Here are some of our best tips for efficiently managing a complex project.
Establish the authorities and points of contact
A complex project will usually require quite a big team. And sometimes a big team can be quite a complex thing in and of itself! One of the most important things you can do is make sure everyone knows who to go to in a given situation. No-one’s role in your team should be a mystery to anybody else. Everyone should know what any given person is doing on the project. Everyone should have a clear idea of what abilities the people they’re working with have. If one member of the team has a problem that can only be dealt with by enlisting the help of someone else, then they should know who to go to immediately.
Plan, plan, plan
What, you were thinking of going in without a plan? Okay, I sincerely doubt it. But you need to be as thorough as you can be when it comes to this. Before you start work on the project properly, get all the team members in a room. Everyone should be involved in the initial planning process; don’t just leave it up to the managers. This gives you a better chance of getting everything you need into the plan.
Prioritize your tasks
In most projects I’ve worked on in offices, people tend to start prioritizing tasks quite late into the game. You should be doing it different. Once you’ve all planned out the tasks, the entire team should then collaborate on prioritizing.
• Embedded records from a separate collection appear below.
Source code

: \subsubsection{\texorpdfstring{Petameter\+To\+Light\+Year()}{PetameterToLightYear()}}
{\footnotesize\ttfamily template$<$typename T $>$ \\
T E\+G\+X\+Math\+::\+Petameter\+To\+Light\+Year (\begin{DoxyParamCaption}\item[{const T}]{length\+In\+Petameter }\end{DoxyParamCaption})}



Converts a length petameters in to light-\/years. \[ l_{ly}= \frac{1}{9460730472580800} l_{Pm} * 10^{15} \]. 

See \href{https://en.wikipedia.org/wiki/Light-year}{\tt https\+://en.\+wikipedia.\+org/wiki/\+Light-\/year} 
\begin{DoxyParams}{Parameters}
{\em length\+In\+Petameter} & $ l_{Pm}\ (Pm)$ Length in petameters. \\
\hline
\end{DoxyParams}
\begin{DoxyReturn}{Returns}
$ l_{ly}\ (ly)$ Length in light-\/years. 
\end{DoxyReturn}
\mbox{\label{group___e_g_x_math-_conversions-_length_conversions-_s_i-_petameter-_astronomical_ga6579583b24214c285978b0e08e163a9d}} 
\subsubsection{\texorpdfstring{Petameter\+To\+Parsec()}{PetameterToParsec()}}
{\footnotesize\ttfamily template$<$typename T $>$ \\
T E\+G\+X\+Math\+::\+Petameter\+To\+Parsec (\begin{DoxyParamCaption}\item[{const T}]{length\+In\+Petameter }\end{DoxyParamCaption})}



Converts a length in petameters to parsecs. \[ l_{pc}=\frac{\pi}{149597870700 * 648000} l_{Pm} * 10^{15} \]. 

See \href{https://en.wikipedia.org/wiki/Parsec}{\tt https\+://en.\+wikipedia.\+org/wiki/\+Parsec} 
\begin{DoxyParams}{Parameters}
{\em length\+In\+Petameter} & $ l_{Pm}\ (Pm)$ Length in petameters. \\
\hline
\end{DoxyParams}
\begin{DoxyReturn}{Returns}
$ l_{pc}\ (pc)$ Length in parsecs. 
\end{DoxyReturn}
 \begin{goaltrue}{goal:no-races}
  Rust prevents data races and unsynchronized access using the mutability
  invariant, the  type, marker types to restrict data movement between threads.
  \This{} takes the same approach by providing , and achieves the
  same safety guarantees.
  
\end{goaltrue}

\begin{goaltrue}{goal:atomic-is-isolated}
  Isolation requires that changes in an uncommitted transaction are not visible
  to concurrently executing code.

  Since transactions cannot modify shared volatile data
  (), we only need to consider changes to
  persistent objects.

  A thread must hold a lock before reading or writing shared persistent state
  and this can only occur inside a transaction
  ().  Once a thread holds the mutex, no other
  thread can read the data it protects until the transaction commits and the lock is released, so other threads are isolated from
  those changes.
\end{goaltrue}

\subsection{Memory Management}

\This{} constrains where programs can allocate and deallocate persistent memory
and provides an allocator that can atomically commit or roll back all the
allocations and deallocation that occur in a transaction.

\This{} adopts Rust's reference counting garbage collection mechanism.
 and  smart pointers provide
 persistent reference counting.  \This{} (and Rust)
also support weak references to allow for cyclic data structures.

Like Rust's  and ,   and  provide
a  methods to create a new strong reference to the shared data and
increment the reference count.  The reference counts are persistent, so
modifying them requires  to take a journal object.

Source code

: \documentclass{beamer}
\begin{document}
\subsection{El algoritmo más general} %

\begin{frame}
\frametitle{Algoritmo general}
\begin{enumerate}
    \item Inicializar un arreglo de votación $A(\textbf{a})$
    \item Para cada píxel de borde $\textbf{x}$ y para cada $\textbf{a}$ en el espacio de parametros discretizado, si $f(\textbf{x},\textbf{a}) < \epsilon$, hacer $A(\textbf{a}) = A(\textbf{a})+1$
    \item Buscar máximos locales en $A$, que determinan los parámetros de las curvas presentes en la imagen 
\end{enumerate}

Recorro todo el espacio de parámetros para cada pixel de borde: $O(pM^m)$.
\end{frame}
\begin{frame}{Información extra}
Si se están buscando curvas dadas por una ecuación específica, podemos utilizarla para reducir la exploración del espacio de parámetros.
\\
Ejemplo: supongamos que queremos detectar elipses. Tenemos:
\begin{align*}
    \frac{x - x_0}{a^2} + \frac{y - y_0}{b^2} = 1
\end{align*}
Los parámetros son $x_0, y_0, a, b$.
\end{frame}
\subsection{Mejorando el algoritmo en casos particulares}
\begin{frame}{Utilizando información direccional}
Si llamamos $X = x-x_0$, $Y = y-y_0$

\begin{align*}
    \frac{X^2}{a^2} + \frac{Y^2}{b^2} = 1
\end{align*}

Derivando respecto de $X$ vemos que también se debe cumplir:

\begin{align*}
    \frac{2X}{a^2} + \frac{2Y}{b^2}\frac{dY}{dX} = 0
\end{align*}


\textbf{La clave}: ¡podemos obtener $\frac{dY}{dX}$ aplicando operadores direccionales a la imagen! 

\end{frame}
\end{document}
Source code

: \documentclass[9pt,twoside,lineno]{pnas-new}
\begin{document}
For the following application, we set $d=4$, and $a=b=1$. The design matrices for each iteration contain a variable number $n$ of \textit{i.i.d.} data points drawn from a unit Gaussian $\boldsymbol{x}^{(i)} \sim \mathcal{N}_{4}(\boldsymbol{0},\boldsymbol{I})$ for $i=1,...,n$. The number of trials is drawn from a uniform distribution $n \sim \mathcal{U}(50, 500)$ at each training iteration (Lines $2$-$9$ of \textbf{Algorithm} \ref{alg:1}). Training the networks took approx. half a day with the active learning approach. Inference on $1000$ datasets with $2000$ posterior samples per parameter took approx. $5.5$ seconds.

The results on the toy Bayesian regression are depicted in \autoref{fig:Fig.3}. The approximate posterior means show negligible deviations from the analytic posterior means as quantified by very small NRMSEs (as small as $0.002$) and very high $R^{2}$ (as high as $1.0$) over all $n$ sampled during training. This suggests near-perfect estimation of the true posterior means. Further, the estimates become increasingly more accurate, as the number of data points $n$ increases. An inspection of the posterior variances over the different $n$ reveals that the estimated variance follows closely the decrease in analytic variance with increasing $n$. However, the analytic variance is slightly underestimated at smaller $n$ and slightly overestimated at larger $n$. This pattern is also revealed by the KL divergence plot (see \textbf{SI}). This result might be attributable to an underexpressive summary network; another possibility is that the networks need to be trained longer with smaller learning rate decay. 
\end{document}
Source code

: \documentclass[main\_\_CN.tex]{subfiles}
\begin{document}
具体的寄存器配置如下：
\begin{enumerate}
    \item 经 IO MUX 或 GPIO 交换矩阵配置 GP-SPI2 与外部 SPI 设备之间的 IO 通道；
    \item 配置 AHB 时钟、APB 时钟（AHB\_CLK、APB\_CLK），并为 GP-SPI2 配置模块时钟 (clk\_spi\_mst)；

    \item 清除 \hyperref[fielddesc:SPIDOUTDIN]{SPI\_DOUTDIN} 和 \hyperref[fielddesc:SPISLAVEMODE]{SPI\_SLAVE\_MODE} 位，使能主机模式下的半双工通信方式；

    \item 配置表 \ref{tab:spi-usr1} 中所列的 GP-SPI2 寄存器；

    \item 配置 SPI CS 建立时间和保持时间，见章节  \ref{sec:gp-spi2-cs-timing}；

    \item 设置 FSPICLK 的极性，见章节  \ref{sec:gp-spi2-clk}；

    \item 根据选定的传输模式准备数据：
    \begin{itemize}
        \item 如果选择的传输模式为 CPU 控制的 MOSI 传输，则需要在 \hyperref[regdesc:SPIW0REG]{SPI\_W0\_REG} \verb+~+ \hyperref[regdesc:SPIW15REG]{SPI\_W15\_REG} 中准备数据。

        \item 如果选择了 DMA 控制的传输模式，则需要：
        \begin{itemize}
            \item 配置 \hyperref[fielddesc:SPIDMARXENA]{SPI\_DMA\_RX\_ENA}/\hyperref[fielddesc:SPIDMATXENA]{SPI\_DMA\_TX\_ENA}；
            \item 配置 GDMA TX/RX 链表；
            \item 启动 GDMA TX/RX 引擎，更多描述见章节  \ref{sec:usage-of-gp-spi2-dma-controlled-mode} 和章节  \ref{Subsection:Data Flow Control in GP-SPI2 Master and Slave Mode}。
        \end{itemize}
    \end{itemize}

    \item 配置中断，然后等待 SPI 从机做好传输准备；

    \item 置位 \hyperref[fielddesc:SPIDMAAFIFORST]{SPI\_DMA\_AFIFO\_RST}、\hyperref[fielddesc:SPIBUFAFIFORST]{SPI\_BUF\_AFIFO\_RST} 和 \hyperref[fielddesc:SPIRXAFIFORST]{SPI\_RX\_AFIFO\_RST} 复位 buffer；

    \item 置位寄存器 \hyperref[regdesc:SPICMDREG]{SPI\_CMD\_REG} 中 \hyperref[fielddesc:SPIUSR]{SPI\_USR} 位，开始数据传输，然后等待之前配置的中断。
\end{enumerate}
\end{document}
This stage, of course, requires some knowledge about how one task can potentially affect another. You may look at a task and think that it seems pretty small. But someone else on the team who specializes in that area may recognize that that task can affect your ability to do several other tasks. In which case, as small as it may seem, it needs to be considered a high priority.
Pay attention to the experts – but make sure you understand everything
Yes, you may be the business owner or the team leader. But, as I’m sure you know, there are going to be people on the team who know more about a given task than you. This is especially true in, say, software development. Programmers and designers will probably know a lot more than the project manager about coding and art. You should learn to trust their judgement when it comes to these things; don’t spend too long arguing about stuff. That being said, you shouldn’t just blindly follow the advice of the experts. Make sure they explain to you as clearly as possible the implications of any given choice.
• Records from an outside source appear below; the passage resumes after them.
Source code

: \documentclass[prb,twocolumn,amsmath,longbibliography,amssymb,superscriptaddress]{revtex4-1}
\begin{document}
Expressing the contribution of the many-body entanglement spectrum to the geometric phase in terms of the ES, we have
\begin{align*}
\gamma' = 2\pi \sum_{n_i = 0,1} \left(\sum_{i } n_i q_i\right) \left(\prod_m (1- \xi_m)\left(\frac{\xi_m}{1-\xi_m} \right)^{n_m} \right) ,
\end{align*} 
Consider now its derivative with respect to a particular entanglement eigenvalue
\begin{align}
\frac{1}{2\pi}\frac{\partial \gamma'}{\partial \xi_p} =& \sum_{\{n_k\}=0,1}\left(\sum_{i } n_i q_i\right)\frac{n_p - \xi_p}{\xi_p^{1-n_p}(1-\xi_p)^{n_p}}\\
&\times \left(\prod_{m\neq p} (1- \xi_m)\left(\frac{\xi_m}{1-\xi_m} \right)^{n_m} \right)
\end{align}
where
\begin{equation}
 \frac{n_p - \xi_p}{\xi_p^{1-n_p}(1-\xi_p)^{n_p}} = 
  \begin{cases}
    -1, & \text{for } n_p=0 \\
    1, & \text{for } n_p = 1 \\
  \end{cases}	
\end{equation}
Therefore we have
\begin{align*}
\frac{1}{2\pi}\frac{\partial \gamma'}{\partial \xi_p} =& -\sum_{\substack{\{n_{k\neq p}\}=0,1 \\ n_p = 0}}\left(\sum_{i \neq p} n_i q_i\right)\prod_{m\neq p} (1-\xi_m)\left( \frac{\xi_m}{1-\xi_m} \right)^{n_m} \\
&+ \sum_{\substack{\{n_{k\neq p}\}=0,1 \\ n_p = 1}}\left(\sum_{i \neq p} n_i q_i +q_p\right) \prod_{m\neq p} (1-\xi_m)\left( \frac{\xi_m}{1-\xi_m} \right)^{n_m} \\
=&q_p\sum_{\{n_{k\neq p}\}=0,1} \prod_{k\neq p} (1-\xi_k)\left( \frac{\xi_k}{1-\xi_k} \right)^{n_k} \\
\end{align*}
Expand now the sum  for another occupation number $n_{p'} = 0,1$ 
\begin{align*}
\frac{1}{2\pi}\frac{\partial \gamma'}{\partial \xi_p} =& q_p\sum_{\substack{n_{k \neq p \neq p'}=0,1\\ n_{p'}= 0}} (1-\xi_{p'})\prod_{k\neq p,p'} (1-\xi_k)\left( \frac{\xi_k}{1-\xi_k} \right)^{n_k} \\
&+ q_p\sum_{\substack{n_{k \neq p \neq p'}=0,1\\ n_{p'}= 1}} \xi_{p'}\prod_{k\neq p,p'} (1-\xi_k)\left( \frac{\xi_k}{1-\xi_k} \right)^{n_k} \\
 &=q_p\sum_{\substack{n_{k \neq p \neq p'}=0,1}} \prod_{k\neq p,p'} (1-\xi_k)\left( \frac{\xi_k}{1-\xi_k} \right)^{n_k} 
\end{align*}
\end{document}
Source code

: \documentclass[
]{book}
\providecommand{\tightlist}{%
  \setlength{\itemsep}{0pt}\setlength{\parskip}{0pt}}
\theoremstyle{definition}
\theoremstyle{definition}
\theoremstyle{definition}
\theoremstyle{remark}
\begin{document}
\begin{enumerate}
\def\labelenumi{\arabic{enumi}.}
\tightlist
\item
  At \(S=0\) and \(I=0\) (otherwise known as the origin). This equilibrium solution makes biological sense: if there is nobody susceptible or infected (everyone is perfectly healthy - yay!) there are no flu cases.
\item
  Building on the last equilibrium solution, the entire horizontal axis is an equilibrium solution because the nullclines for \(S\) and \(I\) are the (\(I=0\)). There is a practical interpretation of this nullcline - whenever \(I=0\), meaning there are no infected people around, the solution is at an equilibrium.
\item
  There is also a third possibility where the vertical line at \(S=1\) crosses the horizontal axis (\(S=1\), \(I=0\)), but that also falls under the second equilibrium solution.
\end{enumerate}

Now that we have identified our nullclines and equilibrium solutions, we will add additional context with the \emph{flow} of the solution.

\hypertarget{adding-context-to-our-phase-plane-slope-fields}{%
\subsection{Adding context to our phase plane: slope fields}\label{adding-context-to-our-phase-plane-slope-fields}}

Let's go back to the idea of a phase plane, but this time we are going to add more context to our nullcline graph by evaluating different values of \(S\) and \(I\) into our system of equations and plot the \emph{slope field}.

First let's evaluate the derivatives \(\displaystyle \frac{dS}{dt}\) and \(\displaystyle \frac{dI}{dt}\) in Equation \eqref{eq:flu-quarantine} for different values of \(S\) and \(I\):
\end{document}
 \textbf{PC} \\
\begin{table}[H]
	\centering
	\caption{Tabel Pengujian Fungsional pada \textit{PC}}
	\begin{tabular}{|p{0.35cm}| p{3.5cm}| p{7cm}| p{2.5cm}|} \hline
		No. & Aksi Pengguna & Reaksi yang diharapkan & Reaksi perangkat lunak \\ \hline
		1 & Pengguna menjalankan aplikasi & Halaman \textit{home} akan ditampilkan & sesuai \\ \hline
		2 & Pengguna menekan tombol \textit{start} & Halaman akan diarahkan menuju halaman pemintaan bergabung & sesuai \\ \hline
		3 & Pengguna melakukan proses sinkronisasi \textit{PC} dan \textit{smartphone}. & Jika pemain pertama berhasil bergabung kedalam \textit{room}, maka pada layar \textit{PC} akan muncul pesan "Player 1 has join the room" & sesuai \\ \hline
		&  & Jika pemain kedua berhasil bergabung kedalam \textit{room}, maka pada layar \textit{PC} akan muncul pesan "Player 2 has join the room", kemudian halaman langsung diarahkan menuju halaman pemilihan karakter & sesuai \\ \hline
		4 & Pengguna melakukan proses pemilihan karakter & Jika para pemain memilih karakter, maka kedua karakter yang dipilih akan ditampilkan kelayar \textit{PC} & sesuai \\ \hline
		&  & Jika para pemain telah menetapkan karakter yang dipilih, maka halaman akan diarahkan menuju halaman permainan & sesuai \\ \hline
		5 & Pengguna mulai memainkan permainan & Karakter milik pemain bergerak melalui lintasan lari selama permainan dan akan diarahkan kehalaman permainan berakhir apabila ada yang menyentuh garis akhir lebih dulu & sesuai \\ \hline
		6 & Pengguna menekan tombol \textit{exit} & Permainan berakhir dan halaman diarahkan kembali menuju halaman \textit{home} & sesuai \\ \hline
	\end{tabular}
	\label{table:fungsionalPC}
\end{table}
Have the right management software
A complex project requires a lot of micromanagement. One of the best ways of going about project management is to break tasks and assets into smaller chunks and managing them that way. The downside of this is that you have smaller items to deal with, which means you end up juggling more. It can be less complex in one sense, but it can seem more complex if you’re not “juggling” the tasks properly! You should be looking into project management software. This helps you visualize and manipulate things in a much clearer way. You can get software for juggling schedules and tasks. You can also get services that will help you handle all of your digital assets.
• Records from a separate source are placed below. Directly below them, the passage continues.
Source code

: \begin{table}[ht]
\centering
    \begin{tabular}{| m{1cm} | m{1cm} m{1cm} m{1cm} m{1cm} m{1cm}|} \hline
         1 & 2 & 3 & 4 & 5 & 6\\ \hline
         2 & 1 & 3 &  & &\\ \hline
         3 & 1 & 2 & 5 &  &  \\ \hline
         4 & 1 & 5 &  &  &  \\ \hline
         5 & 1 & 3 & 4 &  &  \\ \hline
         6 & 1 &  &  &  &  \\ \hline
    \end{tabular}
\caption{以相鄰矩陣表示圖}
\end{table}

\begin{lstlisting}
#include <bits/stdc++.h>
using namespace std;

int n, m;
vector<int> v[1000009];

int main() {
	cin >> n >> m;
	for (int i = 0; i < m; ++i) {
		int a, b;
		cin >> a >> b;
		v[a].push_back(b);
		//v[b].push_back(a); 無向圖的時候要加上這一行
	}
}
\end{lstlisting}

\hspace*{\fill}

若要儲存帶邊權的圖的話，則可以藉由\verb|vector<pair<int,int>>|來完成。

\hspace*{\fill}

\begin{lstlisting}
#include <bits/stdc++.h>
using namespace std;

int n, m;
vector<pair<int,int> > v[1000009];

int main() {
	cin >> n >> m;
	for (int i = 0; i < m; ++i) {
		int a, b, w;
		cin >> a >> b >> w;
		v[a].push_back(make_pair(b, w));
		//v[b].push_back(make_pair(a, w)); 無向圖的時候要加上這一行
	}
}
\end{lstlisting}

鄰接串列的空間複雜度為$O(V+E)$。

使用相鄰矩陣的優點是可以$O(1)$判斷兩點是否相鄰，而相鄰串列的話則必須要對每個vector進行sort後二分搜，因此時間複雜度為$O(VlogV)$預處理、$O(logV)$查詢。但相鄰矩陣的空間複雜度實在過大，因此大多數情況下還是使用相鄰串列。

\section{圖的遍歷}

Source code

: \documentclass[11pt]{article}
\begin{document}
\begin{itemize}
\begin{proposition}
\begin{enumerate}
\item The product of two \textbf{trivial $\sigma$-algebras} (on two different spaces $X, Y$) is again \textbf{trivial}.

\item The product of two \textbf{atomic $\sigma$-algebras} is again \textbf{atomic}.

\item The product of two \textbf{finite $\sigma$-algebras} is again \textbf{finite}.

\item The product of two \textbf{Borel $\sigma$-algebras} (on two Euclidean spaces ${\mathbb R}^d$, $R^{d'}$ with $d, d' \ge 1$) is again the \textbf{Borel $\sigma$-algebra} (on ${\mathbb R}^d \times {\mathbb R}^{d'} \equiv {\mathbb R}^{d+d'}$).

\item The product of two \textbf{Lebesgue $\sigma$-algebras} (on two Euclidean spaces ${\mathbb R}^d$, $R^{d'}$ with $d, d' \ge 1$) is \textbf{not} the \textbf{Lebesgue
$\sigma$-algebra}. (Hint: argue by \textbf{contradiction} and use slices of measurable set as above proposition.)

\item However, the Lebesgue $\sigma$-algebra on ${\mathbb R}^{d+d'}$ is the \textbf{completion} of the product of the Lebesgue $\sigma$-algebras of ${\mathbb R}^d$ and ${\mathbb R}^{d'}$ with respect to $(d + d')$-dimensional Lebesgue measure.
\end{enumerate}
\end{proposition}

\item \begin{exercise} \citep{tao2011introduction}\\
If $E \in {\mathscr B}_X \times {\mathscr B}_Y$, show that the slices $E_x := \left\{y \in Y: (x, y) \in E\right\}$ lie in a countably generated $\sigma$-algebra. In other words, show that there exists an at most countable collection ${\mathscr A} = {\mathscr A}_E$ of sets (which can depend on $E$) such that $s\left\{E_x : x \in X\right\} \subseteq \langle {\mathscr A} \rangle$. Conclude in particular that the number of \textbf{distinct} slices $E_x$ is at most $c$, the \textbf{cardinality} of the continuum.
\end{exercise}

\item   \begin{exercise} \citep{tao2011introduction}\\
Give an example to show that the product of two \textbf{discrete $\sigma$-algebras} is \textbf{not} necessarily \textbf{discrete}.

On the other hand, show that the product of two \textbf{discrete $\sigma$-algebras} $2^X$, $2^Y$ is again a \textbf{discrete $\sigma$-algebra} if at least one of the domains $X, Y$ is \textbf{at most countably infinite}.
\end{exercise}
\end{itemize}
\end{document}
Hold brief team catch-ups on a daily basis
I think it’s fair to say that few people love team meetings. It’s not that we don’t like each other, of course. It’s just that team meetings feel like they get in the way of actually doing the work, sometimes. We have to spend a lot of time listening to one another speak about tasks that may not necessarily directly affect us. But these meetings also keep us on the same page. So what do we do? One thing you should try is a daily standup meeting. As soon as you can in the morning, hold a ten-minute meeting where everyone stands up around a whiteboard. Everyone should get a maximum of a minute to update the team on what they’ve been doing.